What you are asked to do:
From first line to last, print the records exactly, but leave out the pictures.

Saved data entries:
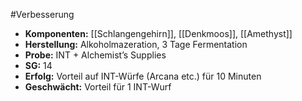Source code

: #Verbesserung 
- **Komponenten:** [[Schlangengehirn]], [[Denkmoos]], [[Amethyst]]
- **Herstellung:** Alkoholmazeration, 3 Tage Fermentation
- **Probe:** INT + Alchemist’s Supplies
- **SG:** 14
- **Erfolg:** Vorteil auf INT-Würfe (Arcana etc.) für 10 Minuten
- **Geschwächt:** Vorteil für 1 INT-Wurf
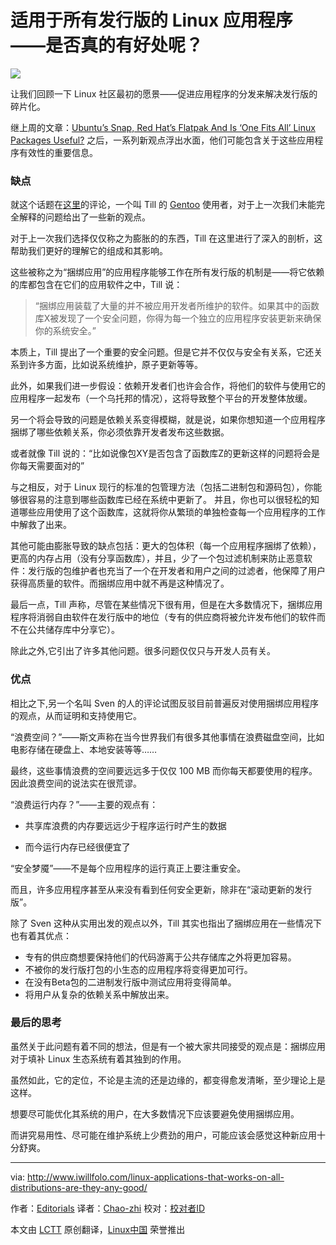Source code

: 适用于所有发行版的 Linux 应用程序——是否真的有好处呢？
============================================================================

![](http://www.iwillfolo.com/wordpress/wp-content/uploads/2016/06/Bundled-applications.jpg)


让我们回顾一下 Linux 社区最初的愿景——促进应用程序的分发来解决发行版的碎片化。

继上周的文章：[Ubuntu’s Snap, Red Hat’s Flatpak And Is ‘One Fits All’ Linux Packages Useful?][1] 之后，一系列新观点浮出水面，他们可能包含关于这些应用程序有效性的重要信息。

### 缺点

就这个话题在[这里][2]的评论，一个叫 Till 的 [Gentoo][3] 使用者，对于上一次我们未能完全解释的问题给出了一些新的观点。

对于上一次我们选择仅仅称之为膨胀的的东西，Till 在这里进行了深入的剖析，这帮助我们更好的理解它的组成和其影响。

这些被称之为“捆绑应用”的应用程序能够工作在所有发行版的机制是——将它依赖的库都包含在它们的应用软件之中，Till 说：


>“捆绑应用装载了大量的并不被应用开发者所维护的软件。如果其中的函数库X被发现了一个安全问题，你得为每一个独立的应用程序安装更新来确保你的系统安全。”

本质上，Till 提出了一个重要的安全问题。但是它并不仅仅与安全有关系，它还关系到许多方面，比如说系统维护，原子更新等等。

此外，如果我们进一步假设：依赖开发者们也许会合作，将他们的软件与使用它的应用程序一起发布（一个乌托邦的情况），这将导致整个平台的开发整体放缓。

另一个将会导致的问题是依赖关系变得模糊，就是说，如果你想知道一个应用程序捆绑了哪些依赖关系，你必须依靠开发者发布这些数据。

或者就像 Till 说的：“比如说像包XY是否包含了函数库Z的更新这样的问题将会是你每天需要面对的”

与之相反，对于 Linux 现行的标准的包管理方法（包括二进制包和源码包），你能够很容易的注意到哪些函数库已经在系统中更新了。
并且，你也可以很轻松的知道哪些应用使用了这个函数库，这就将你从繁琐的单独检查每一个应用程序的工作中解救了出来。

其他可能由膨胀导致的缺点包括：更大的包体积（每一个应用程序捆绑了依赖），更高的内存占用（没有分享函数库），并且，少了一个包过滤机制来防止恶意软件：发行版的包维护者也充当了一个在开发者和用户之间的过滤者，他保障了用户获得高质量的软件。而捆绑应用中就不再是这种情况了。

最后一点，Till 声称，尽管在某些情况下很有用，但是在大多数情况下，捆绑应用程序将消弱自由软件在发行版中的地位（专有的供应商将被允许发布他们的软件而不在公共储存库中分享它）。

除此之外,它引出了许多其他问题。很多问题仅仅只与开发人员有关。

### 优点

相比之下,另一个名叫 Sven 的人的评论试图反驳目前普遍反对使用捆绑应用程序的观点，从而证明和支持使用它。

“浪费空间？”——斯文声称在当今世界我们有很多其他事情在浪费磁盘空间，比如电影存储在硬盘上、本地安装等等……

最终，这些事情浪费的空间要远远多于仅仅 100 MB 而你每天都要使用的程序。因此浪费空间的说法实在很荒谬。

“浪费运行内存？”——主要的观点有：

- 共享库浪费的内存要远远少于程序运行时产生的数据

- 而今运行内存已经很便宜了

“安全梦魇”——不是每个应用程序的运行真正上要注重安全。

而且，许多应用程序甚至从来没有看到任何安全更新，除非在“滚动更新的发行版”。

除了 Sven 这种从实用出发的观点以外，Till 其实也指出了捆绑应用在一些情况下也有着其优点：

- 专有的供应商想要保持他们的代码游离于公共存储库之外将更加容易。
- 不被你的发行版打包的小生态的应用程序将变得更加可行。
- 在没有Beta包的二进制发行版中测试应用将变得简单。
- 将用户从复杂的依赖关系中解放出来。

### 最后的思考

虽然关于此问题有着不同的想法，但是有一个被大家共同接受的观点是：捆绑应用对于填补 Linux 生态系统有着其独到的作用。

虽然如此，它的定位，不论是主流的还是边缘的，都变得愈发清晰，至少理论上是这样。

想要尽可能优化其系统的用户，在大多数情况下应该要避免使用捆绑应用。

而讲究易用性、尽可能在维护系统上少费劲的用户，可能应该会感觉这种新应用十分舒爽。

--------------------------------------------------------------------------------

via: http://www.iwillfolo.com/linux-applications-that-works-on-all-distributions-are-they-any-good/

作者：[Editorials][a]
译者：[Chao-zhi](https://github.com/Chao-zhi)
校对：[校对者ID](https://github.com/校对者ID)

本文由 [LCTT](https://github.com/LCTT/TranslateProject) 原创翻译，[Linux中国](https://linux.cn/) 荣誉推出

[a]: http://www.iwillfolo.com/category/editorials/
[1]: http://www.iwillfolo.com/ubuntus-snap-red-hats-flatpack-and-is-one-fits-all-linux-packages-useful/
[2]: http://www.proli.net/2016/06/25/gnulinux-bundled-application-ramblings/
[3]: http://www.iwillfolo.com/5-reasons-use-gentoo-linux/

Task output:
Source code

: #Verbesserung 
- **Komponenten:** [[Schlangengehirn]], [[Denkmoos]], [[Amethyst]]
- **Herstellung:** Alkoholmazeration, 3 Tage Fermentation
- **Probe:** INT + Alchemist’s Supplies
- **SG:** 14
- **Erfolg:** Vorteil auf INT-Würfe (Arcana etc.) für 10 Minuten
- **Geschwächt:** Vorteil für 1 INT-Wurf
Source code

: 适用于所有发行版的 Linux 应用程序——是否真的有好处呢？
============================================================================

![](http://www.iwillfolo.com/wordpress/wp-content/uploads/2016/06/Bundled-applications.jpg)


让我们回顾一下 Linux 社区最初的愿景——促进应用程序的分发来解决发行版的碎片化。

继上周的文章：[Ubuntu’s Snap, Red Hat’s Flatpak And Is ‘One Fits All’ Linux Packages Useful?][1] 之后，一系列新观点浮出水面，他们可能包含关于这些应用程序有效性的重要信息。

### 缺点

就这个话题在[这里][2]的评论，一个叫 Till 的 [Gentoo][3] 使用者，对于上一次我们未能完全解释的问题给出了一些新的观点。

对于上一次我们选择仅仅称之为膨胀的的东西，Till 在这里进行了深入的剖析，这帮助我们更好的理解它的组成和其影响。

这些被称之为“捆绑应用”的应用程序能够工作在所有发行版的机制是——将它依赖的库都包含在它们的应用软件之中，Till 说：


>“捆绑应用装载了大量的并不被应用开发者所维护的软件。如果其中的函数库X被发现了一个安全问题，你得为每一个独立的应用程序安装更新来确保你的系统安全。”

本质上，Till 提出了一个重要的安全问题。但是它并不仅仅与安全有关系，它还关系到许多方面，比如说系统维护，原子更新等等。

此外，如果我们进一步假设：依赖开发者们也许会合作，将他们的软件与使用它的应用程序一起发布（一个乌托邦的情况），这将导致整个平台的开发整体放缓。

另一个将会导致的问题是依赖关系变得模糊，就是说，如果你想知道一个应用程序捆绑了哪些依赖关系，你必须依靠开发者发布这些数据。

或者就像 Till 说的：“比如说像包XY是否包含了函数库Z的更新这样的问题将会是你每天需要面对的”

与之相反，对于 Linux 现行的标准的包管理方法（包括二进制包和源码包），你能够很容易的注意到哪些函数库已经在系统中更新了。
并且，你也可以很轻松的知道哪些应用使用了这个函数库，这就将你从繁琐的单独检查每一个应用程序的工作中解救了出来。

其他可能由膨胀导致的缺点包括：更大的包体积（每一个应用程序捆绑了依赖），更高的内存占用（没有分享函数库），并且，少了一个包过滤机制来防止恶意软件：发行版的包维护者也充当了一个在开发者和用户之间的过滤者，他保障了用户获得高质量的软件。而捆绑应用中就不再是这种情况了。

最后一点，Till 声称，尽管在某些情况下很有用，但是在大多数情况下，捆绑应用程序将消弱自由软件在发行版中的地位（专有的供应商将被允许发布他们的软件而不在公共储存库中分享它）。

除此之外,它引出了许多其他问题。很多问题仅仅只与开发人员有关。

### 优点

相比之下,另一个名叫 Sven 的人的评论试图反驳目前普遍反对使用捆绑应用程序的观点，从而证明和支持使用它。

“浪费空间？”——斯文声称在当今世界我们有很多其他事情在浪费磁盘空间，比如电影存储在硬盘上、本地安装等等……

最终，这些事情浪费的空间要远远多于仅仅 100 MB 而你每天都要使用的程序。因此浪费空间的说法实在很荒谬。

“浪费运行内存？”——主要的观点有：

- 共享库浪费的内存要远远少于程序运行时产生的数据

- 而今运行内存已经很便宜了

“安全梦魇”——不是每个应用程序的运行真正上要注重安全。

而且，许多应用程序甚至从来没有看到任何安全更新，除非在“滚动更新的发行版”。

除了 Sven 这种从实用出发的观点以外，Till 其实也指出了捆绑应用在一些情况下也有着其优点：

- 专有的供应商想要保持他们的代码游离于公共存储库之外将更加容易。
- 不被你的发行版打包的小生态的应用程序将变得更加可行。
- 在没有Beta包的二进制发行版中测试应用将变得简单。
- 将用户从复杂的依赖关系中解放出来。

### 最后的思考

虽然关于此问题有着不同的想法，但是有一个被大家共同接受的观点是：捆绑应用对于填补 Linux 生态系统有着其独到的作用。

虽然如此，它的定位，不论是主流的还是边缘的，都变得愈发清晰，至少理论上是这样。

想要尽可能优化其系统的用户，在大多数情况下应该要避免使用捆绑应用。

而讲究易用性、尽可能在维护系统上少费劲的用户，可能应该会感觉这种新应用十分舒爽。

--------------------------------------------------------------------------------

via: http://www.iwillfolo.com/linux-applications-that-works-on-all-distributions-are-they-any-good/

作者：[Editorials][a]
译者：[Chao-zhi](https://github.com/Chao-zhi)
校对：[校对者ID](https://github.com/校对者ID)

本文由 [LCTT](https://github.com/LCTT/TranslateProject) 原创翻译，[Linux中国](https://linux.cn/) 荣誉推出

[a]: http://www.iwillfolo.com/category/editorials/
[1]: http://www.iwillfolo.com/ubuntus-snap-red-hats-flatpack-and-is-one-fits-all-linux-packages-useful/
[2]: http://www.proli.net/2016/06/25/gnulinux-bundled-application-ramblings/
[3]: http://www.iwillfolo.com/5-reasons-use-gentoo-linux/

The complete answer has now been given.